- Opening Delimiter -

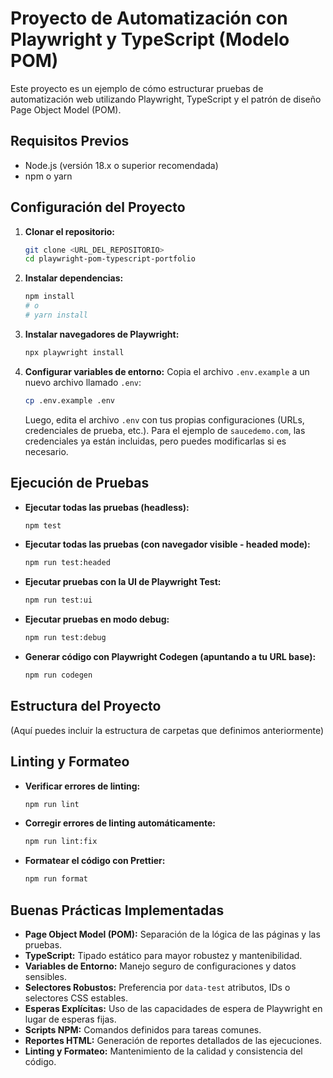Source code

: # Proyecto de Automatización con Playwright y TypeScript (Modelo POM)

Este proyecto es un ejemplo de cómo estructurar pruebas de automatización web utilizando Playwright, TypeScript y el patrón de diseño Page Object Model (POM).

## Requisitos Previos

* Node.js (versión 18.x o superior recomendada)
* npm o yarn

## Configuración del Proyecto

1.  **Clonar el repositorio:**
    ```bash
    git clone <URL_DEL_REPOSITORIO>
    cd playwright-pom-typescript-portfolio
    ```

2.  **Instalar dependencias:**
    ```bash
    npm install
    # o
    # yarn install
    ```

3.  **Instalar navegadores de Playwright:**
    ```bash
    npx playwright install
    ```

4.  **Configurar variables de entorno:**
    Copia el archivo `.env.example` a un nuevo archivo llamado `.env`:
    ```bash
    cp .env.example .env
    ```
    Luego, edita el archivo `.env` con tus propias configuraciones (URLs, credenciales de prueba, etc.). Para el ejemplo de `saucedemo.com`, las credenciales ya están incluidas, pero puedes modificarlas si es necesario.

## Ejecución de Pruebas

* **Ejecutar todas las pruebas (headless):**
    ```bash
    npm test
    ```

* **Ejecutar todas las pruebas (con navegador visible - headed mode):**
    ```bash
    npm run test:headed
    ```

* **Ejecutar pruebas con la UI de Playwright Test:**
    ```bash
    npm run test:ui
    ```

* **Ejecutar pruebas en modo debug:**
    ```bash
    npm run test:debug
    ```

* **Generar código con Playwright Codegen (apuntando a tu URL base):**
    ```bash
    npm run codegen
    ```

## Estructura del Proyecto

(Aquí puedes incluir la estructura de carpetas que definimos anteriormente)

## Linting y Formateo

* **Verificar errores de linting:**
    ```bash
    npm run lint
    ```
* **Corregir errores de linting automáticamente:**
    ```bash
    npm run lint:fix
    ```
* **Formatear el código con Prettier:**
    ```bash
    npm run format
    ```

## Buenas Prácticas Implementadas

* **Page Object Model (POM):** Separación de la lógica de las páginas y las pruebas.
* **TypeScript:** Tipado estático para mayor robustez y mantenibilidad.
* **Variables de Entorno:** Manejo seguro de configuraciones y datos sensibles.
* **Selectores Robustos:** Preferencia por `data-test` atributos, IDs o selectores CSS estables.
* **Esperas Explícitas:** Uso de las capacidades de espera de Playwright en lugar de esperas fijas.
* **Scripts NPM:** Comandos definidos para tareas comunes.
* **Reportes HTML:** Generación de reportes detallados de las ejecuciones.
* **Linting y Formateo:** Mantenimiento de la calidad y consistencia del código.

- Closing Delimiter -

Which lines of the records above hold the word "debug"? Copy each one out.

* **Ejecutar pruebas en modo debug:**
    npm run test:debug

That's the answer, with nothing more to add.